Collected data
Start of Block

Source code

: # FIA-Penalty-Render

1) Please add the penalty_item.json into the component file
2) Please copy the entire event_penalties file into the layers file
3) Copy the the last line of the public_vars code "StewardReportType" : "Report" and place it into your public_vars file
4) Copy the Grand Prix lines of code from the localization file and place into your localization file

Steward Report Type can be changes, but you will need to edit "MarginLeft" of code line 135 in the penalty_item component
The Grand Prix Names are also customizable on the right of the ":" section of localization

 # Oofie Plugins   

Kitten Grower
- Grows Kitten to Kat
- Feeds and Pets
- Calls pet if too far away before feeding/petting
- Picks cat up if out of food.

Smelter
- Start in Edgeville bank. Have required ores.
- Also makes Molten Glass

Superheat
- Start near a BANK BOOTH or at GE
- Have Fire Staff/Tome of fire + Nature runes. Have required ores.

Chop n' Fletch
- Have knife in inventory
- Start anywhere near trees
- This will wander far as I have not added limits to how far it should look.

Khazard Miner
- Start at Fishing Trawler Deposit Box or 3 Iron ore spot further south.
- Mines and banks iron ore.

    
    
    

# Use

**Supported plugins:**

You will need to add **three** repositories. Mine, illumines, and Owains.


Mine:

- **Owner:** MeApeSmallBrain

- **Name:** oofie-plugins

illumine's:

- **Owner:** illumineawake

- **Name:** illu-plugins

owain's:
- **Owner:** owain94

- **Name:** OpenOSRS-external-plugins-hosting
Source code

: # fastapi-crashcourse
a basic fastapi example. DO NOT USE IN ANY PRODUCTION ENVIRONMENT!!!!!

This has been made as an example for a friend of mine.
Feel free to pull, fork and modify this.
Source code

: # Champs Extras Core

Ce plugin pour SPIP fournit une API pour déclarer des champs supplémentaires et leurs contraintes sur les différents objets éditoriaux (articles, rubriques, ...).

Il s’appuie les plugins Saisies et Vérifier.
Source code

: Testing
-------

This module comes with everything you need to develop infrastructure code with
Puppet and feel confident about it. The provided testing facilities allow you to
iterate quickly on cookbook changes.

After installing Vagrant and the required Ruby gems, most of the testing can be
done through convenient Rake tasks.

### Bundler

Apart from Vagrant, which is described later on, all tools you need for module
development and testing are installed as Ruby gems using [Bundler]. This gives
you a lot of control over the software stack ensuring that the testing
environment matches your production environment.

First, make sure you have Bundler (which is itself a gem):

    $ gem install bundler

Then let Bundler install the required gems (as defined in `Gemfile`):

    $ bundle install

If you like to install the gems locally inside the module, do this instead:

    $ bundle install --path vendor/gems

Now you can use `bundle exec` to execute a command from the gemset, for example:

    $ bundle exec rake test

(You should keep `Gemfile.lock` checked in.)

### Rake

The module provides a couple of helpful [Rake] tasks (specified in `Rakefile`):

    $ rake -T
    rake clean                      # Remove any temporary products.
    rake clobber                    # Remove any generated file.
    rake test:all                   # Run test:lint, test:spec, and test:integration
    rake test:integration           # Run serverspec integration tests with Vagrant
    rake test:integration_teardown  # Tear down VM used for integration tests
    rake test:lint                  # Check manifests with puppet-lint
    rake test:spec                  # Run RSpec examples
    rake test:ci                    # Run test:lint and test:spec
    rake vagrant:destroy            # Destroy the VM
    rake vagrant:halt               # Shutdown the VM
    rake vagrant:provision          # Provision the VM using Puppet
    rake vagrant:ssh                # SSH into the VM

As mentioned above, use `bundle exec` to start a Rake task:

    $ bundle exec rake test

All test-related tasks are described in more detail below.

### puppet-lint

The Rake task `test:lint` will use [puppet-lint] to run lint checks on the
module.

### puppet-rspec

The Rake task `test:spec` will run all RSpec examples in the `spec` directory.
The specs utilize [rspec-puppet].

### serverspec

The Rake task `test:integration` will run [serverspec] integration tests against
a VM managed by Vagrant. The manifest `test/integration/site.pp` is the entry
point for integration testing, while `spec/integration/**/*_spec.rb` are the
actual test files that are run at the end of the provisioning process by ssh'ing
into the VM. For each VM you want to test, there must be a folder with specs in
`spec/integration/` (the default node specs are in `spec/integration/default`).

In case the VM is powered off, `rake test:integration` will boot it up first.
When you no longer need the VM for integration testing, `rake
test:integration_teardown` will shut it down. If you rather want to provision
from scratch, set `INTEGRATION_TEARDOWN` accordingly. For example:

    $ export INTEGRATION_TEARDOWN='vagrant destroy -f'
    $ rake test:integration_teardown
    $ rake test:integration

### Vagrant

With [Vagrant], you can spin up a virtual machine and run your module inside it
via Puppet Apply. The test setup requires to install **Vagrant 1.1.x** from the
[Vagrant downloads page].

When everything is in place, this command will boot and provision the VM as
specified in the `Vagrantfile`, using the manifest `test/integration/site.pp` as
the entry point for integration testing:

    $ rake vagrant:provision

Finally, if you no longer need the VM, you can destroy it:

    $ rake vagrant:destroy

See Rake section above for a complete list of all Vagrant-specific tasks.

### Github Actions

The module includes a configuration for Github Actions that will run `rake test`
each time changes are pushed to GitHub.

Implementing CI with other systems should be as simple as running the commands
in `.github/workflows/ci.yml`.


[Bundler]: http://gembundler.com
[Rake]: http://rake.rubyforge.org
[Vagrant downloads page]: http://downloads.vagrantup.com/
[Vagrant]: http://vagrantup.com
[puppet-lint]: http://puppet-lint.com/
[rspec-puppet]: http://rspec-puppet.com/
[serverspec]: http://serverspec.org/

End of Block

TASK REQUIREMENTS = In the records above, locate each line with the word "required". Copy all such lines.

WORKED SOLUTION =
- Start in Edgeville bank. Have required ores.
- Have Fire Staff/Tome of fire + Nature runes. Have required ores.
After installing Vagrant and the required Ruby gems, most of the testing can be
Then let Bundler install the required gems (as defined in `Gemfile`):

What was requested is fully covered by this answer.